Find someone to talk to.
As you see babies, babies, and more babies around you, it's hard to imagine anyone can even relate to what you're going through. Yes, your spouse can. And you should talk with him about it. But I found many times my husband needed a break from all the "why can't we have a baby" talk. Plus, I think another woman better understands how your identity as a woman can feel so tied to the ability to bear children.
But before you seek someone out, I would strongly encourage you to first ask God who it should be. Ask Him to show you someone who is sensitive enough to really listen and mature enough in their faith to help you see Him through your pain and slowly move beyond it.

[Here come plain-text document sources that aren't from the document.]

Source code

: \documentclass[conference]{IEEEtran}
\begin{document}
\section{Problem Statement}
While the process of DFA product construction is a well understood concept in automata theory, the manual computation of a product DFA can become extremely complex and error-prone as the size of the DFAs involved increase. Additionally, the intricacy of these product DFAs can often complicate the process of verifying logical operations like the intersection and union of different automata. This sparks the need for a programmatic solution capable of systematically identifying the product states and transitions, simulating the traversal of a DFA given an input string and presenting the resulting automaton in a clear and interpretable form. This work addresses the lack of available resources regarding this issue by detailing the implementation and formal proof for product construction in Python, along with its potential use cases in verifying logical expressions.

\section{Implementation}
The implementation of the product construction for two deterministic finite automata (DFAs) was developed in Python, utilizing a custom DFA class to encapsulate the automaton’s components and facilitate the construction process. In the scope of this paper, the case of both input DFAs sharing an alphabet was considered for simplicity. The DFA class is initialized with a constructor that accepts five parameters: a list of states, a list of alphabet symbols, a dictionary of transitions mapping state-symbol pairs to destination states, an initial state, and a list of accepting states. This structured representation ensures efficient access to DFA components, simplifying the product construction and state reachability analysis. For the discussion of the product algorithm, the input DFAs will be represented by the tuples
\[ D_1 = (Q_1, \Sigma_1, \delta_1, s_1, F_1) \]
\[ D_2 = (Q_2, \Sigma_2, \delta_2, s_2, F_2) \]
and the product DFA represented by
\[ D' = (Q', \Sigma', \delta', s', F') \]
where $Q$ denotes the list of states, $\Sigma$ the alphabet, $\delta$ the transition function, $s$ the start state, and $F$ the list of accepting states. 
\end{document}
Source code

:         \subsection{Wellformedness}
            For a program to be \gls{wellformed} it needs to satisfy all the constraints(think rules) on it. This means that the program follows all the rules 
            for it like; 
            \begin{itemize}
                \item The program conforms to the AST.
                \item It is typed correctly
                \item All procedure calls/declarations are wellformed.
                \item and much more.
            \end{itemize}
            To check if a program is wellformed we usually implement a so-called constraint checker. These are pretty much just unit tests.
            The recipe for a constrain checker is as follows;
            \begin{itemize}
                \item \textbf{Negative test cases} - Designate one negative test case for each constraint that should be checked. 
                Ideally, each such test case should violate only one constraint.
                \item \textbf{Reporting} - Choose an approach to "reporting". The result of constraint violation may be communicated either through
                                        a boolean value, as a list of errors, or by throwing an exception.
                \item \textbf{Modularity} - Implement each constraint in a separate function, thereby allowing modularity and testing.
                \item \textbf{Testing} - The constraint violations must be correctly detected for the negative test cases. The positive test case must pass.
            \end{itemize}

Eventually, I found some mature Christian friends whom I could talk to amidst my struggle—some of whom had experienced similar things and others who had several children. Something that was extremely helpful was a Bible study/support group I formed with another woman from my church. Getting together with other women in similar situations, sharing our struggles, and studying God's Word with the purpose of spiritual growth was a tremendous time of healing.
Don't neglect time in God's Word.
As you long for a child, it's easy to start to blame God. He's the Creator of life, after all, so why doesn't He create a life within me?

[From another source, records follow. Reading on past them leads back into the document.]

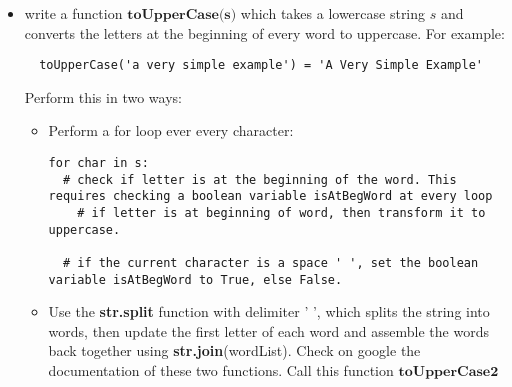 \documentclass[11pt,a4paper]{report}
\begin{document}
\begin{itemize}
  \item write a function $\textbf{toUpperCase(s)}$ which takes a lowercase string $s$ and converts the letters at the beginning of every word to uppercase. For example: 
  \begin{lstlisting}
  toUpperCase('a very simple example') = 'A Very Simple Example'
  \end{lstlisting}   
  Perform this in two ways:
  \begin{itemize}
   \item Perform a for loop ever every character:
     \begin{lstlisting}
for char in s:
  # check if letter is at the beginning of the word. This requires checking a boolean variable isAtBegWord at every loop
    # if letter is at beginning of word, then transform it to uppercase. 
    
  # if the current character is a space ' ', set the boolean variable isAtBegWord to True, else False.
  \end{lstlisting}  
  \item Use the \textbf{str.split} function with delimiter ' ', which splits the string into words, then update the first letter of each word and assemble the words back together using \textbf{str.join}(wordList). Check on google the documentation of these two functions. Call this function $\textbf{toUpperCase2}$
  
  \end{itemize}


\end{itemize}
\end{document}
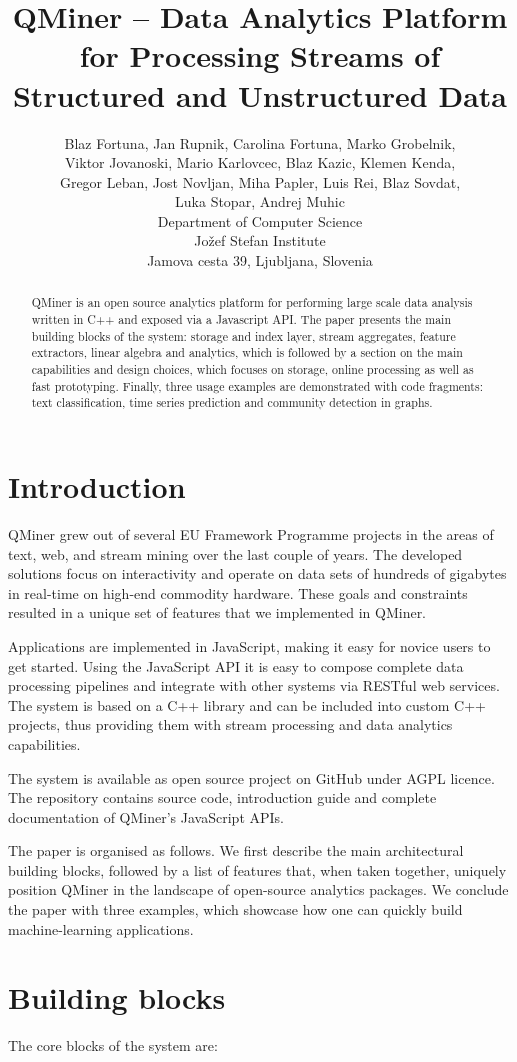 \documentclass{article} %
\title{QMiner – Data Analytics Platform for Processing Streams of Structured and Unstructured Data}
\author{
Blaz Fortuna, Jan Rupnik, Carolina Fortuna, Marko Grobelnik, \\
Viktor Jovanoski, Mario Karlovcec, Blaz Kazic, Klemen Kenda, \\
Gregor Leban, Jost Novljan, Miha Papler, Luis Rei, Blaz Sovdat, \\
Luka Stopar, Andrej Muhic \\
Department of Computer Science\\
Jožef Stefan Institute\\
Jamova cesta 39, Ljubljana, Slovenia \\
}
\begin{document}
\maketitle

\begin{abstract}
QMiner is an open source analytics platform for performing large scale data analysis written in C++ and exposed via a Javascript API.
The paper presents the main building blocks of the system: storage and index layer, stream aggregates,
feature extractors, linear algebra and analytics, which is followed by a section on the main capabilities and design choices, which
focuses on storage, online processing as well as fast prototyping. Finally, three usage examples are demonstrated with code
fragments: text classification, time series prediction and community detection in graphs.\end{abstract}

\section{Introduction}
QMiner grew out of several EU Framework Programme projects in the areas of text, web, and stream mining over the last couple of years. The developed solutions focus on interactivity and operate on data sets of hundreds of gigabytes in real-time on high-end commodity hardware. These goals and constraints resulted in a unique set of features that we implemented in QMiner.

Applications are implemented in JavaScript, making it easy for novice users to get started. Using the JavaScript API it is easy to compose complete data processing pipelines and integrate with other systems via RESTful web services. The system is based on a C++ library and can be included into custom C++ projects, thus providing them with stream processing and data analytics capabilities.

The system is available as open source project on GitHub under AGPL licence. The repository contains source code, introduction guide and complete documentation of QMiner's JavaScript APIs.

The paper is organised as follows. We first describe the main architectural building blocks, followed by a list of features that, when taken together, uniquely position QMiner in the landscape of open-source analytics packages. We conclude the paper with three examples, which showcase how one can quickly build machine-learning applications.

\section{Building blocks}
The core blocks of the system are:
\end{document}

Even if you feel this way, don't stop spending time with Him through reading His Word and prayer. Tell Him how you're feeling. He can take it, and best of all, He understands. Search the Bible for words of comfort (the Psalms is the place where I often went), for wisdom, for understanding, for faith to trust Him.

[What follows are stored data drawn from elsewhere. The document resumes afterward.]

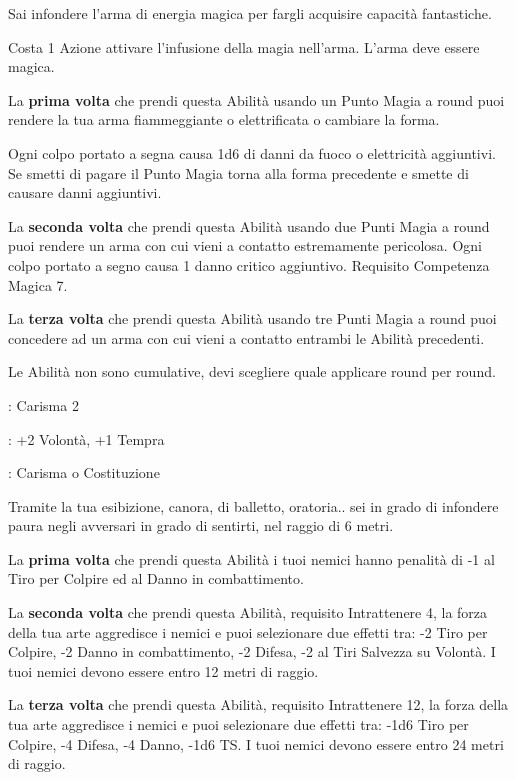\begin{multicols}{2}
Sai infondere l'arma di energia magica per fargli acquisire capacità fantastiche.

Costa 1 Azione attivare l'infusione della magia nell'arma. L'arma deve essere magica.

La \textbf{prima volta} che prendi questa Abilità usando un Punto Magia a round puoi rendere la tua arma fiammeggiante o elettrificata o cambiare la forma.

Ogni colpo portato a segna causa 1d6 di danni da fuoco o elettricità aggiuntivi. Se smetti di pagare il Punto Magia torna alla forma precedente e smette di causare danni aggiuntivi.

La \textbf{seconda volta} che prendi questa Abilità usando due Punti Magia a round puoi rendere un arma con cui vieni a contatto estremamente pericolosa. Ogni colpo portato a segno causa 1 danno critico aggiuntivo. Requisito Competenza Magica 7.

La \textbf{terza volta} che prendi questa Abilità usando tre Punti Magia a round puoi concedere ad un arma con cui vieni a contatto entrambi le Abilità precedenti.

Le Abilità non sono cumulative, devi scegliere quale applicare round per round.

\begin{description}[noitemsep, topsep=0pt, parsep=0pt, partopsep=0pt, leftmargin=0cm, labelwidth=2.5cm]
    \item[\textbf{Requisito}]: Carisma 2
    \item[\textbf{Tiri Salvezza}]: +2 Volontà, +1 Tempra
    \item[\textbf{Caratteristica}]: Carisma o Costituzione
\end{description}

Tramite la tua esibizione, canora, di balletto, oratoria.. sei in grado di infondere paura negli avversari in grado di sentirti, nel raggio di 6 metri.

La \textbf{prima volta} che prendi questa Abilità i tuoi nemici hanno penalità di -1 al Tiro per Colpire ed al Danno in combattimento.

La \textbf{seconda volta} che prendi questa Abilità, requisito Intrattenere 4, la forza della tua arte aggredisce i nemici e puoi selezionare due effetti tra: -2 Tiro per Colpire, -2 Danno in combattimento, -2 Difesa, -2 al Tiri Salvezza su Volontà. I tuoi nemici devono essere entro 12 metri di raggio.

La \textbf{terza volta} che prendi questa Abilità, requisito Intrattenere 12, la forza della tua arte aggredisce i nemici e puoi selezionare due effetti tra: -1d6 Tiro per Colpire, -4 Difesa, -4 Danno, -1d6 TS. I tuoi nemici devono essere entro 24 metri di raggio.


\end{multicols}
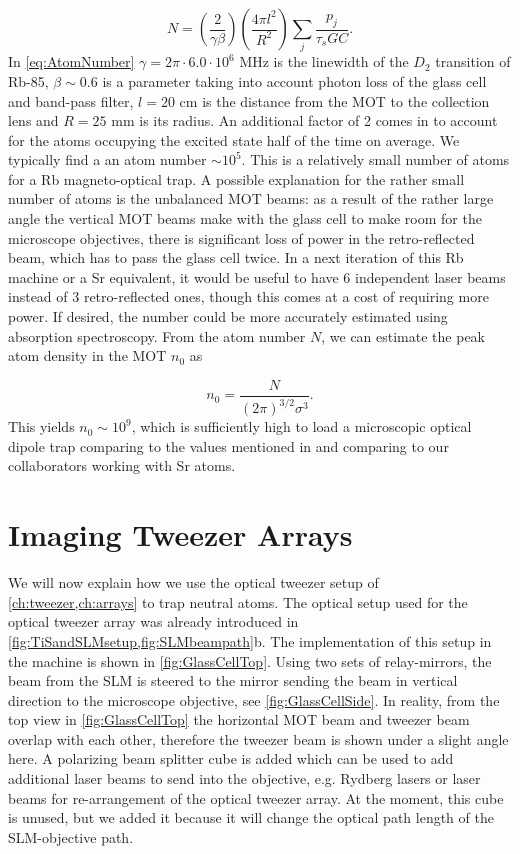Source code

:  \begin{equation}\label{eq:AtomNumber}
     N = \left( \frac{2}{\gamma\beta}\right)
     \left(\frac{4\pi l^2}{R^2}\right)
     \sum_j \frac{p_j}{\tau_s G C}.
 \end{equation}
In \cref{eq:AtomNumber} $\gamma = 2\pi \cdot 6.0 \cdot 10^6$ MHz is the linewidth of the $D_2$ transition of Rb-85, $\beta \sim 0.6$ is a parameter taking into account photon loss of the glass cell and band-pass filter, $l = 20$ cm is the distance from the MOT to the collection lens and $R = 25$ mm is its radius. 
An additional factor of 2 comes in to account for the atoms occupying the excited state half of the time on average. 
We typically find a an atom number $\sim 10^5$.
This is a relatively small number of atoms for a Rb magneto-optical trap.
A possible explanation for the rather small number of atoms is the unbalanced MOT beams: as a result of the rather large angle the vertical MOT beams make with the glass cell to make room for the microscope objectives, there is significant loss of power in the retro-reflected beam, which has to pass the glass cell twice. 
In a next iteration of this Rb machine or a Sr equivalent, it would be useful to have 6 independent laser beams instead of 3 retro-reflected ones, though this comes at a cost of requiring more power. 
If desired, the number could be more accurately estimated using absorption spectroscopy.
From the atom number $N$, we can estimate the peak atom density in the MOT $n_0$ as \cite{Townsend1995}

\begin{equation}
    n_0 = \frac{N}{(2\pi)^{3/2}\sigma^3}.
\end{equation}
This yields $n_0 \sim 10^9$, which is sufficiently high to load a microscopic optical dipole trap comparing to the values mentioned in \cite{Schlosser2002} and comparing to our collaborators working with Sr atoms.


\section{Imaging Tweezer Arrays}\label{sec:Tweezers}

We will now explain how we use the optical tweezer setup of \cref{ch:tweezer,ch:arrays} to trap neutral atoms. 
The optical setup used for the optical tweezer array was already introduced in \cref{fig:TiSandSLMsetup,fig:SLMbeampath}b.
The implementation of this setup in the machine is shown in \cref{fig:GlassCellTop}.
Using two sets of relay-mirrors, the beam from the \ac{SLM} is steered to the mirror sending the beam in vertical direction to the microscope objective, see \cref{fig:GlassCellSide}. 
In reality, from the top view in \cref{fig:GlassCellTop} the horizontal MOT beam and tweezer beam overlap with each other, therefore the tweezer beam is shown under a slight angle here.
A polarizing beam splitter cube is added which can be used to add additional laser beams to send into the objective, e.g. Rydberg lasers or laser beams for re-arrangement of the optical tweezer array. 
At the moment, this cube is unused, but we added it because it will change the optical path length of the SLM-objective path.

Different women need to learn different things through their infertility journey. Maybe it's understanding the character of God—that He never changes, that He's good no matter what. Maybe, like me, you need to understand that God's gift of children is not about whether you deserve it or not. That God gives different blessings to different people, and that I wasn't able to enjoy the blessings He had given me because I was too consumed with looking at the blessing of children in other people's lives and thinking, Now why didn't He give me that?
I think Jesus outlines that principle for us in the parable of the workers in Matthew 20:1–16. God does with His favor what He pleases. It's not about who we think deserves it or what we think is fair. As my pastor has said, "The distribution of God's favor depends completely on His sovereign grace and does not conform to human expectations or norms."
Get your focus off yourself.
One pitfall of infertility (and any form of suffering for that matter) that I fell into was focusing on myself and my own pain. All I could think about was my struggle, my hurt, my problem. But God led me out of that narrow viewpoint to remind me every single person here on earth has some sort of pain or suffering they've gone through, are going through, or will go through in the future. In fact, my infertility now seems like a small thing compared to the illnesses, injuries, emotional pain, etc., that others I know have experienced.
By taking my focus off myself, I was also able to see the ways God had blessed me and to be grateful to Him. Eventually, I was also able to "give thanks in all circumstances" (1 Thess. 5:18), even the circumstance of infertility. I wasn't necessarily thankful for my infertility, but I was thankful God was walking beside me through all the ups and downs and for how He changed me in the process. And as I've shared my story with others, I've been thankful for some strengthened family relationships and opportunities to encourage other women who are going through the same struggles.
Surrender your desires to God.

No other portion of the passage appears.